Luego de la caída del muro de Berlín estaba por llegar una nueva década que empezaría con el presidente Bill Clinton, electo en 1992 tras derrotar a George H.W. Bush. La presencia de los estadounidenses en Panamá y la Guerra del Golfo le dieron algo de popularidad al periodo presidencial de Bush al colaborar con las Naciones Unidas. Pero la recesión económica y la disolución de la Unión Soviética pedían un cambio de dirección en las políticas internacionales para los Estados Unidos. El demócrata Clinton, quien sería reelecto para un nuevo periodo presidencial, representaba a una Norteamérica más joven y carismática, y logró el descenso de los niveles de desempleo, de la deuda nacional y trabajó para mejorar el sistema educativo. Mientras Eastwood –cuenta su biógrafo Patrick McGillian– entraba y salía de tribunales pues debía resolver la demanda de cien mil dólares de Stacy McLaughlin, una empleada de una productora de animación quien lo acusó de haber chocado a propósito su automóvil en el estacionamiendo del estudio. Además, se encontraba en otra batalla legal con quien fuese su pareja, la actriz Sondra Locke. Eastwood no trabajó como actor o director en 1990 ni 1991. Los Clinton no parecen haber estado nunca del lado bueno del cineasta.

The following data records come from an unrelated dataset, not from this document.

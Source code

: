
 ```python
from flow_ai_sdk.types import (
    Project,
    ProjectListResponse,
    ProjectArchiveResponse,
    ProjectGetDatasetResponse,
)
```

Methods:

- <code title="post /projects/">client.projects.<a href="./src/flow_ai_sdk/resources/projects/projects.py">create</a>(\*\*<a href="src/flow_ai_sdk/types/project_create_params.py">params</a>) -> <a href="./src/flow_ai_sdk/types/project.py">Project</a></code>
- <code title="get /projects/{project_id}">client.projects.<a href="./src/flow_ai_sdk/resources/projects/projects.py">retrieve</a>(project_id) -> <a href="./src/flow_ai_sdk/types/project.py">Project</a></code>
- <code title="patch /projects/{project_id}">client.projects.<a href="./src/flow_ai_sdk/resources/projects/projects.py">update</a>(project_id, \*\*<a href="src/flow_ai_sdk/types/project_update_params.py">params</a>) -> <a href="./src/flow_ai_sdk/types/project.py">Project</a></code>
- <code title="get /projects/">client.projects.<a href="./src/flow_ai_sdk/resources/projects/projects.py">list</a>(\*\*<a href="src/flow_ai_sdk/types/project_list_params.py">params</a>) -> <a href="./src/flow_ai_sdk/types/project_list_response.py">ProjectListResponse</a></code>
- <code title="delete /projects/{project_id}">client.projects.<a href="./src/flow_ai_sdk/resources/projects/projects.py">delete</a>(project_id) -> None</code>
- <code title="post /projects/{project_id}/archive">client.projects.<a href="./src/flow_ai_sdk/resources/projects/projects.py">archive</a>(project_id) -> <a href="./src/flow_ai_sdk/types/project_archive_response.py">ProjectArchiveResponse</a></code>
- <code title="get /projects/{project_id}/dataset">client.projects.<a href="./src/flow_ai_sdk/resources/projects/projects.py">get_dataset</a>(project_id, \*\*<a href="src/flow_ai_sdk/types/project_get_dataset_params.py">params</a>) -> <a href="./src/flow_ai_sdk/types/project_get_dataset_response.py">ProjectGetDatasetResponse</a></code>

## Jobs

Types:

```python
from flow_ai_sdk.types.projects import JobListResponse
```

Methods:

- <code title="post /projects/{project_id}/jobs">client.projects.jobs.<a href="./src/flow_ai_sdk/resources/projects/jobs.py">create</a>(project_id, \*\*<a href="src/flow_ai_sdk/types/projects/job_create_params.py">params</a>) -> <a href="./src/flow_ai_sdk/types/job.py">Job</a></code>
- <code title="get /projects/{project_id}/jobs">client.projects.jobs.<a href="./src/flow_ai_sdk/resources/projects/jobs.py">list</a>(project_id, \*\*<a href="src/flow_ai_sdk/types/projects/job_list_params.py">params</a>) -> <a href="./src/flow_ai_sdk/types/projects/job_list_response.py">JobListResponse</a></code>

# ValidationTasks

Sin embargo el intérprete de William Munny no parece ser un votante cualquiera de Trump. Lo critica, declara que dice muchas tonterías y que muchas veces no está de acuerdo con lo que dice el candidato. Pero Eastwood ha señalado la estupidez en la que se ha convertido lo políticamente correcto, algo que el empresario ha dejado en claro hasta el extremo con su actitud y comentarios. [Eastwood podría parecer radical, pero en realidad parece que la capacidad para herir susceptibilidades en los Estados Unidos raya en lo ridículo. Al parecer, llamar las cosas por su nombre es considerado ofensivo, se ha establecido una suerte de neolengua en la cual se describe a una pareja como “retados en el área reproductiva” en lugar de infértil.  “Vivimos en una generación de maricas” es la declaración del actor]. Y como en el western, Eastwood aparece en el ocaso de las campañas presidenciales para recordarle al público que el partido republicano tuvo un tiempo mejor, que Estados Unidos en efecto tuvo un tiempo mejor, uno en el cual Trump no habría llegado tan lejos en la carrera por entrar a la Casa Blanca (y  además ¿cuándo ha dejado de ser grande esa nación?).

No podía ser de otra forma: Eastwood es lo que queda del western, y el tiempo mejor del que tanto hablan los republicanos bien podría ser un mito, aquel del imaginario del Oeste. Grandioso como suena, el mito es un relato tradicional de tiempos primigenios y originarios, y desear recrearlo, Bazin lo sabe, es propio de la revolución. Trump no parece saberlo. Eastwood sí, pero apostar por el mito es algo de lo que no parece poder apartarse.